I recently felt this way when I got a note about my new Christian Inspirational novel, Love Notes. The caller had read Love Notes, and was distressed because she didn’t feel she could recommend it to her friends, even though she liked the book very much, because it contained a word that is evidently not allowable in Christian fiction. I immediately deduced that the word was spoken by Billy Bjorklund, the vulgar, hate-crazed bad guy of Embarrass. On doing a search later that day, I discovered that I used the word 8 – 12 times. I will be the first to admit that the word is probably considered offensive, but I personally do not consider it a swear word, or I never would have used it. Her suggestion was that instead of using the word, I should have said “He swore profusely,” or “He called her every bad name he could think of,” or “He uttered a string of expletives.” Both my husband and I agreed that if we read any of these phrases in a book, we would think of words far worse than what currently comes out of Billy’s mouth, which starts with a b and ends with a ch.
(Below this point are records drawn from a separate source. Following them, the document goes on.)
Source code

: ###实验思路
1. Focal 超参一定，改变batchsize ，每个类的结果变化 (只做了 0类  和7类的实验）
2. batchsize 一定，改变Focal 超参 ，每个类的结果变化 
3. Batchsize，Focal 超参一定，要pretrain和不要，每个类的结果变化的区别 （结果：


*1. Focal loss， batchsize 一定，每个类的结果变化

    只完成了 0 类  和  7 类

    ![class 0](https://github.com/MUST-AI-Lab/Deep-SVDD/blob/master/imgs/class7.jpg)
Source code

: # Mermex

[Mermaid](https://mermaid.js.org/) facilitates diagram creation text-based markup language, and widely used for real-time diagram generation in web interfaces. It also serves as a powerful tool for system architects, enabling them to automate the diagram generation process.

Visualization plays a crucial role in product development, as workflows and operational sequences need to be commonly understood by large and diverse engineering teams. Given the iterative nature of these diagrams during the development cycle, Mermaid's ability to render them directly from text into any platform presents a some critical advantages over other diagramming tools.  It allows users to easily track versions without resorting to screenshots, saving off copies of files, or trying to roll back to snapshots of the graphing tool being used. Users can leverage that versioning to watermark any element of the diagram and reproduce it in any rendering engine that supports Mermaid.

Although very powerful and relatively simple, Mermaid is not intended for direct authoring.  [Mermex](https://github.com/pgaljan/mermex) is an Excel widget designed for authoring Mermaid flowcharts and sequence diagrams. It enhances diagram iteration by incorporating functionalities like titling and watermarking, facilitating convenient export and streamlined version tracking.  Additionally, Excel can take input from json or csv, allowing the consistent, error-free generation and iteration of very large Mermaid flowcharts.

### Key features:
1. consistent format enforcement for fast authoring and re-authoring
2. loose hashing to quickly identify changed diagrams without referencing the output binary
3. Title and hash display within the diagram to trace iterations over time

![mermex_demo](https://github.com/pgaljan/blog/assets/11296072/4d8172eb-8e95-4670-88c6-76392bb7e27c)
So, as Barney Fife always said, “We’ve got a situation on our hands.” The logical action, since the last thing I want to do is to offend the very readers I’m trying to attract, is to (also compliments of good, oldBarney) Nip it in the bud!” I spoke to my editor, and they agreed that I could edit the word out of future copies if I wanted to. (Oh, the joys of POD publishing.)
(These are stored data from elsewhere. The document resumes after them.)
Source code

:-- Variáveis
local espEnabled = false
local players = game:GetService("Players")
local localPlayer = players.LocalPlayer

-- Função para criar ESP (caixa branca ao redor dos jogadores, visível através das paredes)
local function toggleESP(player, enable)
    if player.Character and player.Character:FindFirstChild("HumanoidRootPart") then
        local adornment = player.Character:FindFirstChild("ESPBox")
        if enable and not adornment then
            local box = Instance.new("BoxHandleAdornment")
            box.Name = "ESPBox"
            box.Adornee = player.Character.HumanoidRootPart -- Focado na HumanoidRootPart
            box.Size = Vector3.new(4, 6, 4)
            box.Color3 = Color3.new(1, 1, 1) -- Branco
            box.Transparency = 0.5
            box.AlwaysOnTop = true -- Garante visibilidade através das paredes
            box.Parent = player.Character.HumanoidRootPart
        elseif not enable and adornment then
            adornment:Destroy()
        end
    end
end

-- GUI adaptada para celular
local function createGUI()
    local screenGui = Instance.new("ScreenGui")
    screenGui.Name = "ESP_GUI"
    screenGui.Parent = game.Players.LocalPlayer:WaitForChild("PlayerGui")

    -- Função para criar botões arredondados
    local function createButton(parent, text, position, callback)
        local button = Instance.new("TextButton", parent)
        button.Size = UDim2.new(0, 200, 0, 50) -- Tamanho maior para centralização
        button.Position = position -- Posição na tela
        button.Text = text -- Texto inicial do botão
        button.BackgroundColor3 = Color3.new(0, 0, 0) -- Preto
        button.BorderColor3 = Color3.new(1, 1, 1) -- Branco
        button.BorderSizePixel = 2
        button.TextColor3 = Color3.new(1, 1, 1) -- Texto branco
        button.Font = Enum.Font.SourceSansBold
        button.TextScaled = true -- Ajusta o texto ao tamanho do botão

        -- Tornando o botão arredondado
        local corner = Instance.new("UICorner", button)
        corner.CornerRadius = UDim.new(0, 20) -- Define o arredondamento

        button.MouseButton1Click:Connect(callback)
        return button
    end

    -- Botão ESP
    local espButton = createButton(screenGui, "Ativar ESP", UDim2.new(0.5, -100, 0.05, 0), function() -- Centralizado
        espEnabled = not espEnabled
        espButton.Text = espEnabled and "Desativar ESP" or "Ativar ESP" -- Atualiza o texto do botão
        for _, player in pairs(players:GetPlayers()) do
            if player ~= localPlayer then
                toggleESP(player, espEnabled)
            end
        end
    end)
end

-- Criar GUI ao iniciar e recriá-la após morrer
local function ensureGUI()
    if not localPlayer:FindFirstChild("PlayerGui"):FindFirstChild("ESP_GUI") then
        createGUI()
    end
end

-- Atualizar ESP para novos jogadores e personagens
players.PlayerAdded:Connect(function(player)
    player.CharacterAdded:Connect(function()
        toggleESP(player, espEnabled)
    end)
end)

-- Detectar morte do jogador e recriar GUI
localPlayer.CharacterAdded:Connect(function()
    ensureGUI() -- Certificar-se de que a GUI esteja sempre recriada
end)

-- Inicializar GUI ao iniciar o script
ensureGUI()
So my dilemma is this: I truly feel like I am da..ed if I do and da..ed if I don’t remove the word. Here’s why: Some of the Christians I know will never even pick up a copy of Love Notes because I have previously written books that include steamy scenes. I’ve already been judged, pegged and deemed irredeemable. Others, even if they are not offended by the word Billy utters 8-12 times, or even if I take it out, will find something else to be offended about. Tommy Love, my hero, has been divorced twice. He encounters groupies. He’s going through a midlife crisis and thinks he wants to write hip hop. Billy, the bad guy, has a beer in one scene. He does several wicked and dastardly things. He thinks heinous thoughts. Evil is not glorified in this book, but it is present, an adversary to be overcome.
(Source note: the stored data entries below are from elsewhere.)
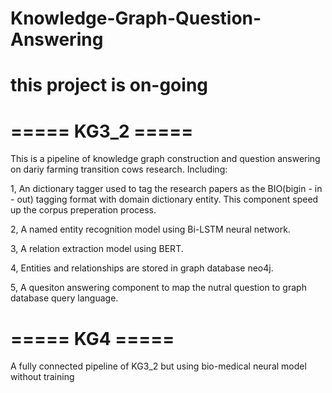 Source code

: # Knowledge-Graph-Question-Answering
# this project is on-going 

# ===== KG3_2 ===== 

This is a pipeline of knowledge graph construction and question answering on dariy farming transition cows research. Including:

1, An dictionary tagger used to tag the research papers as the BIO(bigin - in - out) tagging format with domain dictionary entity. This component speed up the corpus preperation process.

2, A named entity recognition model using Bi-LSTM neural network. 

3, A relation extraction model using BERT. 

4, Entities and relationships are stored in graph database neo4j.

5, A quesiton answering component to map the nutral question to graph database query language.

# ===== KG4 =====

A fully connected pipeline of KG3_2 but using bio-medical neural model without training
And if I leave the word in? As we’ve learned this past week, a person can also get into trouble for simply being open about their faith and beliefs. It’s certainly possible that other readers, some of whom do not share my Christian beliefs, may conversely be offended by certain God things and events in this book. God is at work in the lives of the characters in Love Notes, convicting, guiding, making things of beauty out of chaos. This may not sit well with some. Being openly Christian is not exactly a popular thing in today’s culture.
My conclusion is that if I try to re-write the book with the intent of offending no one, it would very probably end up so watered down and without heart that no one would want to read it.
So, I guess what I’m saying is, take me as I am or leave me. My books have always been honest, candid and character-driven. Each of my books, steamy or inspirational, contains references to faith and old-fashioned, traditional values, and Scripture-based wisdom. I have always tried not to unduly offend while at the same time being true to my characters and the story as it comes to me.
My closing thoughts. Christians, be careful that you are not the hard frost that freezes the blossoms off the fruit trees. Sadly, at this point, I think the best thing for me to do may be to stop labeling Love Notes as a Christian inspirational, which I think is a shame, as it has a beautiful Christian message about the God-given gifts of hope, joy, peace and true love. I will say that if you are a Christian reader, it’s your loss if you let one somewhat offensive word ruin a perfectly lovely love story.
Now the song Accentuate the Positive is running through my head. Personally, I prefer its attitude to Barney’s “Nip it in the Bud.” So take me or leave me, just as I am. Thankfully, God does.